決まってみんな邪視持ちと言った後哀れむような顔で見てきた。だが、ティは違った。
『良い運と眼を持っているわね。ホーキンス』
美しい顔で微笑み、頬に手を添えて来る。
『あなたは死が近づいてきた人間の分かる邪視を持っている。そして、先見の明があるわ』
『本当ですかティ様』
『ええ、こんなに良い眼を持った子は珍しいわ』
「それからお婆様が先生に頼み込んで、弟子になったんだ」
「へー!!」
「それっていくつの時ですか?」
「五才だ」
それから十歳までの五年間を魔女の元で修業し、先見の明を鍛え魔術の何たるかを学んだ。

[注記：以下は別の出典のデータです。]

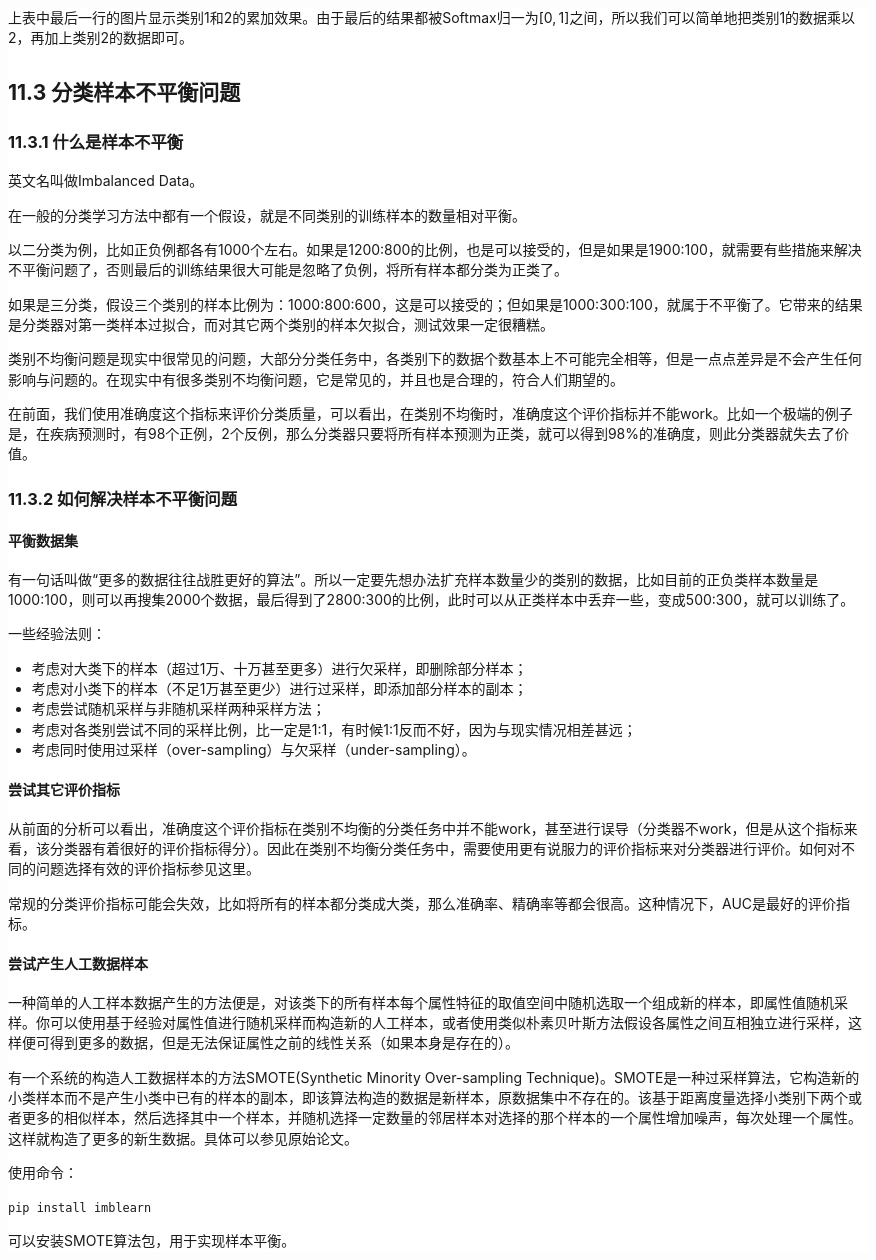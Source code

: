 上表中最后一行的图片显示类别1和2的累加效果。由于最后的结果都被Softmax归一为$[0,1]$之间，所以我们可以简单地把类别1的数据乘以2，再加上类别2的数据即可。


## 11.3 分类样本不平衡问题

### 11.3.1 什么是样本不平衡

英文名叫做Imbalanced Data。

在一般的分类学习方法中都有一个假设，就是不同类别的训练样本的数量相对平衡。

以二分类为例，比如正负例都各有1000个左右。如果是1200:800的比例，也是可以接受的，但是如果是1900:100，就需要有些措施来解决不平衡问题了，否则最后的训练结果很大可能是忽略了负例，将所有样本都分类为正类了。

如果是三分类，假设三个类别的样本比例为：1000:800:600，这是可以接受的；但如果是1000:300:100，就属于不平衡了。它带来的结果是分类器对第一类样本过拟合，而对其它两个类别的样本欠拟合，测试效果一定很糟糕。

类别不均衡问题是现实中很常见的问题，大部分分类任务中，各类别下的数据个数基本上不可能完全相等，但是一点点差异是不会产生任何影响与问题的。在现实中有很多类别不均衡问题，它是常见的，并且也是合理的，符合人们期望的。

在前面，我们使用准确度这个指标来评价分类质量，可以看出，在类别不均衡时，准确度这个评价指标并不能work。比如一个极端的例子是，在疾病预测时，有98个正例，2个反例，那么分类器只要将所有样本预测为正类，就可以得到98%的准确度，则此分类器就失去了价值。

### 11.3.2 如何解决样本不平衡问题

#### 平衡数据集

有一句话叫做“更多的数据往往战胜更好的算法”。所以一定要先想办法扩充样本数量少的类别的数据，比如目前的正负类样本数量是1000:100，则可以再搜集2000个数据，最后得到了2800:300的比例，此时可以从正类样本中丢弃一些，变成500:300，就可以训练了。

一些经验法则：

- 考虑对大类下的样本（超过1万、十万甚至更多）进行欠采样，即删除部分样本；
- 考虑对小类下的样本（不足1万甚至更少）进行过采样，即添加部分样本的副本；
- 考虑尝试随机采样与非随机采样两种采样方法；
- 考虑对各类别尝试不同的采样比例，比一定是1:1，有时候1:1反而不好，因为与现实情况相差甚远；
- 考虑同时使用过采样（over-sampling）与欠采样（under-sampling）。

#### 尝试其它评价指标 

从前面的分析可以看出，准确度这个评价指标在类别不均衡的分类任务中并不能work，甚至进行误导（分类器不work，但是从这个指标来看，该分类器有着很好的评价指标得分）。因此在类别不均衡分类任务中，需要使用更有说服力的评价指标来对分类器进行评价。如何对不同的问题选择有效的评价指标参见这里。 

常规的分类评价指标可能会失效，比如将所有的样本都分类成大类，那么准确率、精确率等都会很高。这种情况下，AUC是最好的评价指标。

#### 尝试产生人工数据样本 

一种简单的人工样本数据产生的方法便是，对该类下的所有样本每个属性特征的取值空间中随机选取一个组成新的样本，即属性值随机采样。你可以使用基于经验对属性值进行随机采样而构造新的人工样本，或者使用类似朴素贝叶斯方法假设各属性之间互相独立进行采样，这样便可得到更多的数据，但是无法保证属性之前的线性关系（如果本身是存在的）。 

有一个系统的构造人工数据样本的方法SMOTE(Synthetic Minority Over-sampling Technique)。SMOTE是一种过采样算法，它构造新的小类样本而不是产生小类中已有的样本的副本，即该算法构造的数据是新样本，原数据集中不存在的。该基于距离度量选择小类别下两个或者更多的相似样本，然后选择其中一个样本，并随机选择一定数量的邻居样本对选择的那个样本的一个属性增加噪声，每次处理一个属性。这样就构造了更多的新生数据。具体可以参见原始论文。 

使用命令：

```
pip install imblearn
```
可以安装SMOTE算法包，用于实现样本平衡。
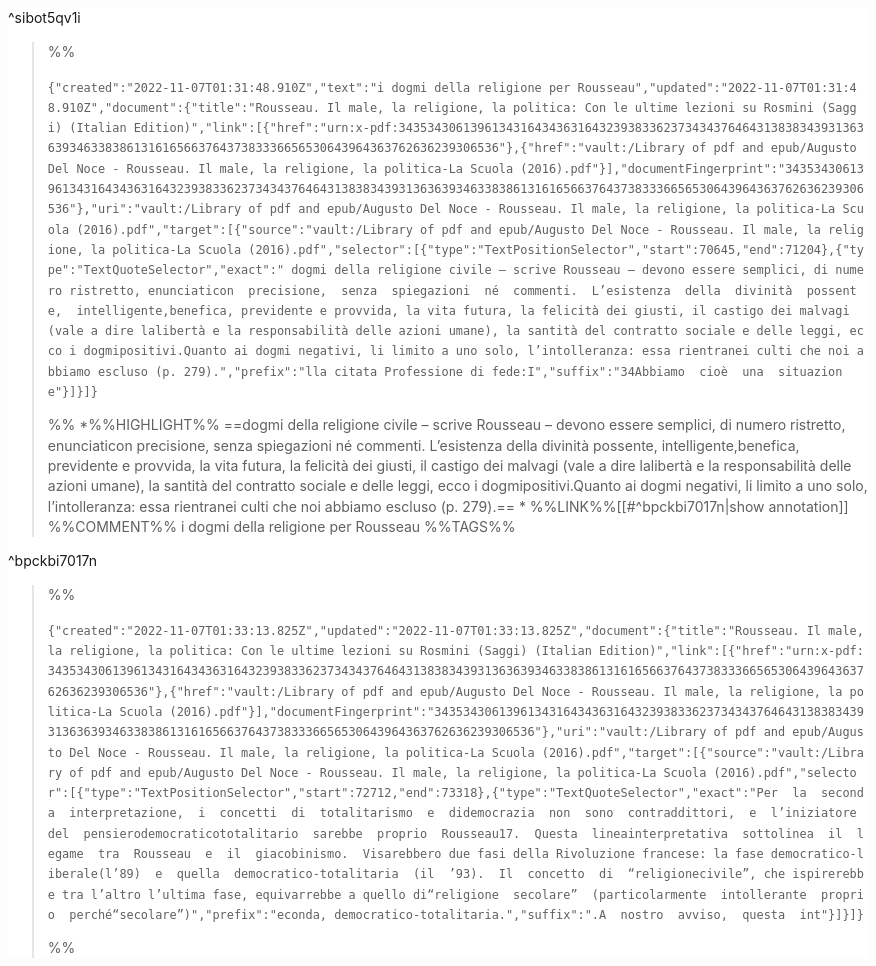 ^sibot5qv1i


>%%
>```annotation-json
>{"created":"2022-11-07T01:31:48.910Z","text":"i dogmi della religione per Rousseau","updated":"2022-11-07T01:31:48.910Z","document":{"title":"Rousseau. Il male, la religione, la politica: Con le ultime lezioni su Rosmini (Saggi) (Italian Edition)","link":[{"href":"urn:x-pdf:34353430613961343164343631643239383362373434376464313838343931363639346338386131616566376437383336656530643964363762636239306536"},{"href":"vault:/Library of pdf and epub/Augusto Del Noce - Rousseau. Il male, la religione, la politica-La Scuola (2016).pdf"}],"documentFingerprint":"34353430613961343164343631643239383362373434376464313838343931363639346338386131616566376437383336656530643964363762636239306536"},"uri":"vault:/Library of pdf and epub/Augusto Del Noce - Rousseau. Il male, la religione, la politica-La Scuola (2016).pdf","target":[{"source":"vault:/Library of pdf and epub/Augusto Del Noce - Rousseau. Il male, la religione, la politica-La Scuola (2016).pdf","selector":[{"type":"TextPositionSelector","start":70645,"end":71204},{"type":"TextQuoteSelector","exact":" dogmi della religione civile – scrive Rousseau – devono essere semplici, di numero ristretto, enunciaticon  precisione,  senza  spiegazioni  né  commenti.  L’esistenza  della  divinità  possente,  intelligente,benefica, previdente e provvida, la vita futura, la felicità dei giusti, il castigo dei malvagi (vale a dire lalibertà e la responsabilità delle azioni umane), la santità del contratto sociale e delle leggi, ecco i dogmipositivi.Quanto ai dogmi negativi, li limito a uno solo, l’intolleranza: essa rientranei culti che noi abbiamo escluso (p. 279).","prefix":"lla citata Professione di fede:I","suffix":"34Abbiamo  cioè  una  situazione"}]}]}
>```
>%%
>*%%HIGHLIGHT%% ==dogmi della religione civile – scrive Rousseau – devono essere semplici, di numero ristretto, enunciaticon  precisione,  senza  spiegazioni  né  commenti.  L’esistenza  della  divinità  possente,  intelligente,benefica, previdente e provvida, la vita futura, la felicità dei giusti, il castigo dei malvagi (vale a dire lalibertà e la responsabilità delle azioni umane), la santità del contratto sociale e delle leggi, ecco i dogmipositivi.Quanto ai dogmi negativi, li limito a uno solo, l’intolleranza: essa rientranei culti che noi abbiamo escluso (p. 279).== *
>%%LINK%%[[#^bpckbi7017n|show annotation]]
>%%COMMENT%%
>i dogmi della religione per Rousseau
>%%TAGS%%
>
^bpckbi7017n


>%%
>```annotation-json
>{"created":"2022-11-07T01:33:13.825Z","updated":"2022-11-07T01:33:13.825Z","document":{"title":"Rousseau. Il male, la religione, la politica: Con le ultime lezioni su Rosmini (Saggi) (Italian Edition)","link":[{"href":"urn:x-pdf:34353430613961343164343631643239383362373434376464313838343931363639346338386131616566376437383336656530643964363762636239306536"},{"href":"vault:/Library of pdf and epub/Augusto Del Noce - Rousseau. Il male, la religione, la politica-La Scuola (2016).pdf"}],"documentFingerprint":"34353430613961343164343631643239383362373434376464313838343931363639346338386131616566376437383336656530643964363762636239306536"},"uri":"vault:/Library of pdf and epub/Augusto Del Noce - Rousseau. Il male, la religione, la politica-La Scuola (2016).pdf","target":[{"source":"vault:/Library of pdf and epub/Augusto Del Noce - Rousseau. Il male, la religione, la politica-La Scuola (2016).pdf","selector":[{"type":"TextPositionSelector","start":72712,"end":73318},{"type":"TextQuoteSelector","exact":"Per  la  seconda  interpretazione,  i  concetti  di  totalitarismo  e  didemocrazia  non  sono  contraddittori,  e  l’iniziatore  del  pensierodemocraticototalitario  sarebbe  proprio  Rousseau17.  Questa  lineainterpretativa  sottolinea  il  legame  tra  Rousseau  e  il  giacobinismo.  Visarebbero due fasi della Rivoluzione francese: la fase democratico-liberale(l’89)  e  quella  democratico-totalitaria  (il  ’93).  Il  concetto  di  “religionecivile”, che ispirerebbe tra l’altro l’ultima fase, equivarrebbe a quello di“religione  secolare”  (particolarmente  intollerante  proprio  perché“secolare”)","prefix":"econda, democratico-totalitaria.","suffix":".A  nostro  avviso,  questa  int"}]}]}
>```
>%%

「年に一度は家に帰らされたが、それ以外は先生と生活していた」
ドングリの巨木全てが、魔女の家だった。
「修業って、どんな事したんですか?」
「いろいろだな。幻獣と呼ばれる生物との関わりかたから薬の調合。悪魔の呼出し方」
「・・・へー」
「後は、先生に連れられて沢山の世界を見た。勉強の次は実戦だと言って戦火の中に飛び込んだ事もあった」
どんな時も冷静な判断をしなければならないと、実戦はいつも唐突だったが。
「・・・よく生きてますよね」
「俺が気がついていないだけで、何度か死んでいたかもしれない」
「怖いこと言わないでくださいよ!」
『いらっしゃいホーキンス』
美しい、偉大な魔女だった。
修業が終わり、町に戻ってからは魔術師たちから羨望の眼差しで見られ続けた。魔術師になってからは、異常なまでの嫉妬を向けられた。
魔術師を志す者にとって、自分がどれだけ恵まれた環境で修業したのか理解出来たのは、皮肉にも魔術師になってからだった。
「島が見えたぞー!!」
見張りの声に弾かれて、みんなが甲板に集まってくる。
「シャボンティー諸島だ!」
もうすぐ魚人島だと、みんなの歓声を聞きながら目を閉じた。